If you think you've got it rough with last minute holiday shopping, just imagine if you had to find the perfect gift for a teenage mutant, ornery sea king or thunder god!
With the holiday season in full swing, we asked Marvel writers, artists and editors what they'd get for the characters they work or have worked on to show their appreciation.
It's Friday, so kick back, relax and enjoy—and have a happy holidays from us here at TGIF and Marvel.com!
JIM MCCANN (writer of NEW AVENGERS: THE REUNION):
I'd buy a new West Coast Avengers Compound for Clint Barton, Mockingbird, and all their former teammates to go, even if it was to have the occasional pool party and barbeque.
MIKE CHOI (artist of X-FORCE):
I'd buy X-23 a copy of "Wall-E." If she doesn't laugh or cry while watching it then she'll know for a fact that she isn't a real human being. Pixar designed "Wall-E" to be the irrefutable litmus test for whether or not you have a soul.
NICK LOWE (Marvel editor):
I'd give Molly, from RUNAWAYS, a hat rack.
MIKE CAREY (writer of X-MEN: LEGACY):
A Beatles wig for Professor X, a bottle of Southern Comfort for Rogue, a stress ball for Cyclops, a warm wooly vest for Emma Frost and the sticker fun edition of "The Origin of Consciousness in the Breakdown of the Bicameral Mind" for Beast.

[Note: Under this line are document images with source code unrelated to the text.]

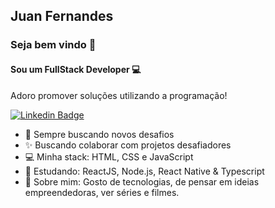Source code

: ## Juan Fernandes
### Seja bem vindo 👋

#### Sou um FullStack Developer 💻<br/>
Adoro promover soluções utilizando a programação!<br/>

[![Linkedin Badge](https://img.shields.io/badge/-Juan-blue?style=flat-square&logo=Linkedin&logoColor=white&link=https://www.linkedin.com/in/juan-fernandes-7985a6202/)](https://www.linkedin.com/in/juan-fernandes-7985a6202/)

- 🚀   Sempre buscando novos desafios<br/>
- ✨   Buscando colaborar com projetos desafiadores<br/>
- 💻   Minha stack: HTML, CSS e JavaScript<br/>
- 📘   Estudando: ReactJS, Node.js, React Native & Typescript<br/>
- 💬   Sobre mim: Gosto de tecnologias, de pensar em ideias empreendedoras, ver séries e filmes.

BILL ROSEMANN (Marvel editor):
For Nova, some earplugs to drown out Worldmind's nagging. For Rocket Raccoon, a new pair of rocket skates, so we can see him zoom around again! For War Machine, a can of oil for all those hard to reach spots. For the Thunderbolts, more bullets—they're going to need them when they fight Deadpool! For the Marvel Zombies: a cure
for their hunger—think they'd be into vegetarianism?
FRED VAN LENTE (co-writer of INCREDIBLE HERCULES):
I'd get Hercules a year's supply of fluids to help with all those Olympian hangovers. My personal recommendation: Gatorade.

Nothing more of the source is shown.